Abbasso la telecamera e lo guardo senza filtri -Che cavolo hai visto? Un dromedario assassino?-
-...Tebina...hai visto dove sei?-
Aggrotto le sopracciglia. Che domanda stupida é? -Certo che ho visto dove sono. In mezzo alle mangrovie. Sei scemo?-
Lui fa un sospiro - Appunto. E cosa c'è in mezzo alle mangrovie?-
Ho un attimo di paresi cerebrale e istantaneamente mi si azzera la salivazione. 
Cristo.
Abbasso lo sguardo verso i piedi e vedo.
Vedo un tappeto di granchi azzurri e rossi che camminano velocissimi ovunque. Non sono tutti uguali, alcuni hanno un unica chela enorme, altri due normali.
Scoppio a piangere terrorizzata. Lo smartphone cade, sento il cuore in testa e  orecchie,   sono completamente salinizzata sul posto e sto per farmi la pipí addosso.
Mattia mi tocca, ha recuperato il cellulare e poi recupera me che sono rigida come un cadavere, ma non riesco a muovermi cosí mi prende in braccio, portandomi via.
Mi fa sedere sopra un masso, bevo, mi fa una sigaretta e leggermente mi calmo.
Smetto di frignare e normalizzo il respiro, concentrandomi sulla sabbia.
Passa uno scarabeo nero cangiante bellissimo, osservo la sua camminata nervosa, lo prendo in mano e lo guardo al sole ammirando l' arcobaleno di colori che rimanda, mentre lui sgambetta furioso con le zampe. Lo poso, sorridendo a Mattia.
-Te la sei vista brutta racchia...-
-Come cazzo ho fatto a non pensarci che in mezzo alle mangrovie ci abitano...ci abitano...- Non riesco manco a dirlo.
Reprimo un brivido.
Mattia mi abbraccia. 
Ebbene si. Solo loro mi terrorizzano in maniera totale ed assoluta. Ne ho una vera fobia.
E possono essere morti, vivi, alla TV,  su un giornale, lunghi un metro o pochi centimetri che la solfa non cambia.
Che poi é strana. Solo i granchi. Non i crostacei. Non i ragni. Non i paguri. 
Boh. 

Rientriamo al resort alle sei sera, quando ormai é giá ampiamente buio e il vento desertico sferza tutto.

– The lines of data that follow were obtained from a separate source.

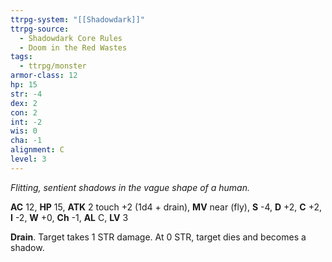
 ```yaml
---
ttrpg-system: "[[Shadowdark]]"
ttrpg-source:
  - Shadowdark Core Rules
  - Doom in the Red Wastes
tags:
  - ttrpg/monster
armor-class: 12
hp: 15
str: -4
dex: 2
con: 2
int: -2
wis: 0
cha: -1
alignment: C
level: 3
---
```


_Flitting, sentient shadows in the vague shape of a human._

**AC** 12, **HP** 15, **ATK** 2 touch +2 (1d4 + drain), **MV** near (fly), **S** -4, **D** +2, **C** +2, **I** -2, **W** +0, **Ch** -1, **AL** C, **LV** 3

**Drain**. Target takes 1 STR damage. At 0 STR, target dies and becomes a shadow.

Con Mattia andiamo a cena in uno dei mille ristoranti del resort....
Un ristorante giapponese.
Idea di Mattia naturalmente, e non ho avuto il coraggio di cazziarlo, visto il salvataggio dei granchi e poi era così entusiasta del giapponese in Egitto.:unhappy:
Io ero giá pronta a passare i giorni successivi sciolta sul cesso, nelle migliori delle ipotesi.
Comunque.
Alle otto esatte siamo seduti su sedie a trampoli con davanti una piastra enorme da cucina.
Il cibo verrà preparato sotto i nostri occhi.
Siamo in otto. Io e Mattia proprio davanti all egiziano vestito da Samurai che improvvisamente appare.
E lo spettacolo comincia.
Prepara riso facendo volare posate e ingredienti, che in un paio di occasioni ho temuto mi cadessero in testa, poi mi sono rilassata quando ho capito che non ci sarebbe stato pesce crudo, ma solo cotto.
Non abbiamo mangiato giapponese ovviamente, ma comunque non male.
Usciti di li abbiamo bighellonato senza meta in mezzo a sta cattedrale nel deserto, poi a mezzanotte ci é venuta fame e ci siamo accodati ad una banda di russi che si stavano facendo fare carne alla brace e patatine fritte.
Ho bevuto una vodka Lemon con acqua tonica e sono svenuta ubriaca.

Ho sognato di fare una visita andrologica a Yussef, sincerandomi che fosse davvero circonciso.
:mexican:


----------



## Alessandra (29 Marzo 2015)

Ras mohammed e' meravigliosa, ho foto magnifiche di quel paradiso 

L'ho provato il pipino circonciso. ...Sinceramente preferisco quello normale....e' anche più sensibile


----------